Following the decision, state administration made a motion to the court requesting that students who had already partially or fully met the assessment requirements — those who are juniors or seniors — be exempt, according to court documents.
“The court’s invalidation of those requirements without the inclusion of a stopgap measure leaves these students, particularly the current seniors, in a state of limbo,” a brief in support of the motion reads.
A stay was issued by the court on its opinion so it can decide the motion.
A response to the state’s motion filed Wednesday by attorney Jessica Levin of the Education Law Center, representing the appellants, partially agrees with the state that there are students left in limbo by the court’s decision but chastises the government for not putting in place a contingency plan.
”Kids have relied on those regulations and taken affirmative steps to fulfill them. The DOE’s actions and inactions put these kids at risk of not being able to graduate and not being able to graduate on time,” Levin said.
The appellants ask the court to clarify that its ruling will apply to students beginning with the class of 2023. They also ask that no students be denied graduation for failure to fulfill the assessment requirement or that all students currently in high school be able to fulfill the requirements by taking any of the tests available in the regulations that applied to the class of 2019, which were the broadest.
The Senate budget and appropriations committee did not vote on Ruiz’s bill as scheduled Monday at the request of the Governor’s Office and due to the pending litigation, according to a recording of the committee meeting available on the state legislative website.

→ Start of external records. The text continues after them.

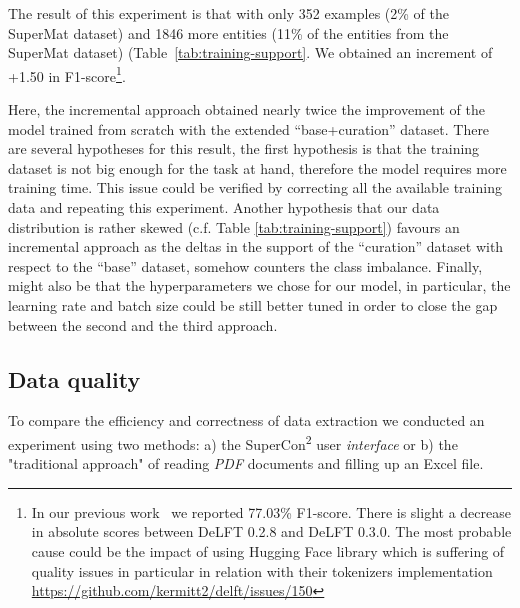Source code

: \documentclass[a4paper]{article}
\begin{document}
The result of this experiment is that with only 352 examples (2\% of the SuperMat dataset) and 1846 more entities (11\% of the entities from the SuperMat dataset) (Table~\ref{tab:training-support}. 
We obtained an increment of +1.50 in F1-score\footnote{In our previous work~\cite{lfoppiano2023automatic} we reported 77.03\% F1-score. There is slight a decrease in absolute scores between DeLFT 0.2.8 and DeLFT 0.3.0. The most probable cause could be the impact of using Hugging Face library which is suffering of quality issues in particular in relation with their tokenizers implementation \url{https://github.com/kermitt2/delft/issues/150}}.



Here, the incremental approach obtained nearly twice the improvement of the model trained from scratch with the extended ``base+curation'' dataset. 
There are several hypotheses for this result, the first hypothesis is that the training dataset is not big enough for the task at hand, therefore the model requires more training time. 
This issue could be verified by correcting all the available training data and repeating this experiment. 
Another hypothesis that our data distribution is rather skewed (c.f. Table \ref{tab:training-support}) favours an incremental approach as the deltas in the support of the ``curation'' dataset with respect to the ``base'' dataset, somehow counters the class imbalance. 
Finally, might also be that the hyperparameters we chose for our model, in particular, the learning rate and batch size could be still better tuned in order to close the gap between the second and the third approach.


\subsection{Data quality}
\label{sec:interface-evaluation}
To compare the efficiency and correctness of data extraction we conducted an experiment using two methods: a) the SuperCon\textsuperscript{2} user \textit{interface} or b) the "traditional approach" of reading \textit{PDF} documents and filling up an Excel file. 
\end{document}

During a statement on the holding of the bill, Ruiz said the state Board of Education had over the past year agreed on a path forward with regard to state assessments following a “very passionate” conversation that involved many stakeholders.

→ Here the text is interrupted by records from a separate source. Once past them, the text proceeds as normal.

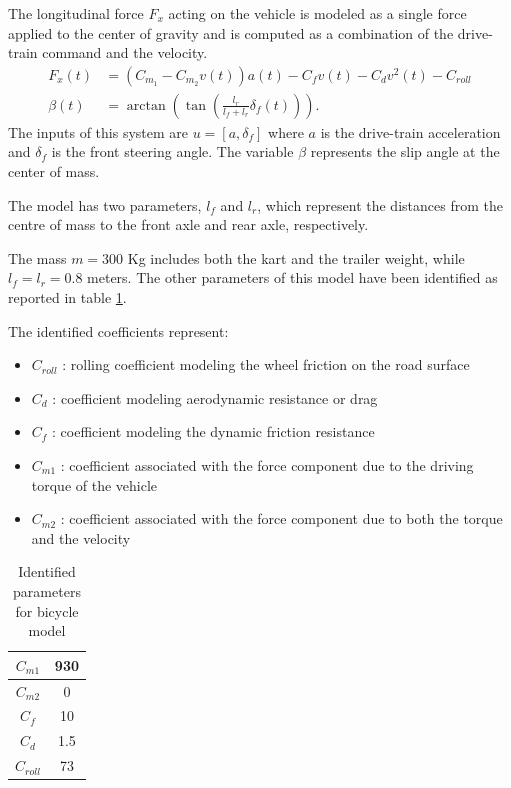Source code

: \documentclass[a4paper,12pt,oneside]{book}
\begin{document}
The longitudinal force $F_x$ acting on the vehicle is modeled as a single force applied to the center of gravity and is computed as a combination of the drive-train command and the velocity. 
\begin{align}
    F_x (t) &= (C_{m_1} - C_{m_2} v(t)) a(t) - C_f v(t) - C_d v^2(t) - C_{roll} \label{eq:Long_force}\\
    \beta(t) &= \arctan\left(\tan\left(\frac{l_r}{l_f+l_r}\delta_f(t)\right) \right).
\end{align}
The inputs of this system are $u = [a, \delta_f]$ where $a$ is the drive-train acceleration and $\delta_f$ is the front steering angle. 
The variable $\beta$ represents the slip angle at the center of mass. 

\bigskip
The model has two parameters, $l_f$ and $l_r$, which represent the distances from the centre of mass to the front axle and rear axle, respectively.

The mass $m = 300$ Kg includes both the kart and the trailer weight, while $l_f = l_r = 0.8$ meters.
The other parameters of this model have been identified as reported in table \ref{tab:Parameters}.


\bigskip
The identified coefficients represent:
\begin{itemize}
    \item $C_{roll}$ : rolling coefficient modeling the wheel friction on the road surface
    \item $C_d$ : coefficient modeling aerodynamic resistance or drag
    \item $C_f$ : coefficient modeling the dynamic friction resistance
    \item $C_{m1}$ : coefficient associated with the force component due to the driving torque of the vehicle
    \item $C_{m2}$ : coefficient associated with the force component due to both the torque and the velocity
\end{itemize}

\begin{table}[h!]
    \centering
    \begin{tabular}{|c|c|}
        \hline
        $C_{m1}$ & 930 \\
        \hline
        $C_{m2}$ & 0 \\
        \hline
        $C_f$ & 10 \\
        \hline
        $C_d$ & 1.5 \\
        \hline
        $C_{roll}$ & 73 \\
        \hline
    \end{tabular}
    \caption{Identified parameters for bicycle model}
    \label{tab:Parameters}
\end{table}
\end{document}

She said the proposed bill would codify what the state board had voted on and protect students who may be affected by the court’s decision.

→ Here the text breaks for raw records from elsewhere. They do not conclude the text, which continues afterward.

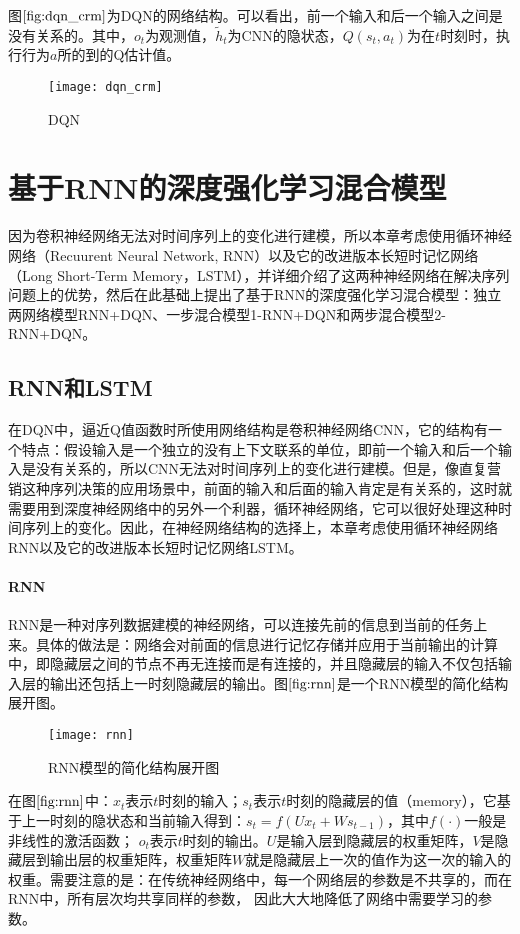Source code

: 图$\ref{fig:dqn_crm}$为DQN的网络结构。可以看出，前一个输入和后一个输入之间是没有关系的。其中，$o_{t}$为观测值，$\tilde{h}_{t}$为CNN的隐状态，$Q(s_{t},a_{t})$为在$t$时刻时，执行行为$a$所的到的Q估计值。

\begin{figure}[htbp]
\centering
\texttt{[image: dqn\_crm]}
\caption{DQN}
\label{fig:dqn_crm}
\end{figure}

\section{基于RNN的深度强化学习混合模型}
因为卷积神经网络无法对时间序列上的变化进行建模，所以本章考虑使用循环神经网络（Recuurent Neural Network, RNN）以及它的改进版本长短时记忆网络（Long  Short-Term Memory，LSTM），并详细介绍了这两种神经网络在解决序列问题上的优势，然后在此基础上提出了基于RNN的深度强化学习混合模型：独立两网络模型RNN+DQN、一步混合模型1-RNN+DQN和两步混合模型2-RNN+DQN。

\subsection{RNN和LSTM}
在DQN中，逼近Q值函数时所使用网络结构是卷积神经网络CNN，它的结构有一个特点：假设输入是一个独立的没有上下文联系的单位，即前一个输入和后一个输入是没有关系的，所以CNN无法对时间序列上的变化进行建模。但是，像直复营销这种序列决策的应用场景中，前面的输入和后面的输入肯定是有关系的，这时就需要用到深度神经网络中的另外一个利器，循环神经网络，它可以很好处理这种时间序列上的变化。因此，在神经网络结构的选择上，本章考虑使用循环神经网络RNN以及它的改进版本长短时记忆网络LSTM。

 \paragraph{RNN}
RNN是一种对序列数据建模的神经网络，可以连接先前的信息到当前的任务上来。具体的做法是：网络会对前面的信息进行记忆存储并应用于当前输出的计算中，即隐藏层之间的节点不再无连接而是有连接的，并且隐藏层的输入不仅包括输入层的输出还包括上一时刻隐藏层的输出。图$\ref{fig:rnn}$是一个RNN模型的简化结构展开图。
\begin{figure}[htbp]
\centering
\texttt{[image: rnn]}
\caption{RNN模型的简化结构展开图}
\label{fig:rnn}
\end{figure}

在图$\ref{fig:rnn}$中：$x_{t}$表示$t$时刻的输入；$s_{t}$表示$t$时刻的隐藏层的值（memory），它基于上一时刻的隐状态和当前输入得到：$s_t=f(U x_{t}+W s_{t−1})$，其中$f(\cdot)$一般是非线性的激活函数；
$o_{t}$表示$t$时刻的输出。$U$是输入层到隐藏层的权重矩阵，$V$是隐藏层到输出层的权重矩阵，权重矩阵$W$就是隐藏层上一次的值作为这一次的输入的权重。需要注意的是：在传统神经网络中，每一个网络层的参数是不共享的，而在RNN中，所有层次均共享同样的参数，
因此大大地降低了网络中需要学习的参数。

“Unfortunately, certain stakeholder groups like to take advantage of the opportunities that arise to use this to pummel their conversation for long-term mission changes,” Ruiz said. “There isn’t anything in this bill that pulls the wool over anyone’s eyes. We’re not changing the course of where we want to move to with curriculum and next-generation assessment exams.”
After the bill was introduced last week, David Sciarra, executive director of the Education Law Center, asked Senate President Steve Sweeney in an open letter to allow public comment on the proposed legislation.
“The bill would also change the very standard for a diploma from ‘basic skills all students must possess to function politically, economically and socially in a democratic society’ to a vague and undefined ‘college and career readiness’ standard,” Sciarra wrote.
He said the bill has far-reaching effects, putting in place “new and unclear mandates for high school graduation for the classes of 2021 and thereafter.”
New Jersey School Boards Association spokesman Frank Belluscio said the advocacy organization supports the proposed bill and indicated so at the committee hearing Monday in Trenton.
“However, we remain concerned about the gap resulting from the Appellate Division’s ruling, and feel that Sen. Ruiz’s bill would have remedied the situation,” Belluscio wrote Tuesday in an email.
New Jersey Education Association spokesman Steven Baker said the state union for educators and support staff is still reviewing the proposed bill but has concerns about its long-term effects. Baker added the court decision created a “difficult situation.”
“If that immediate issue can be resolved by the court, even temporarily, that would be a relief to those students and their families,” Baker wrote in an email.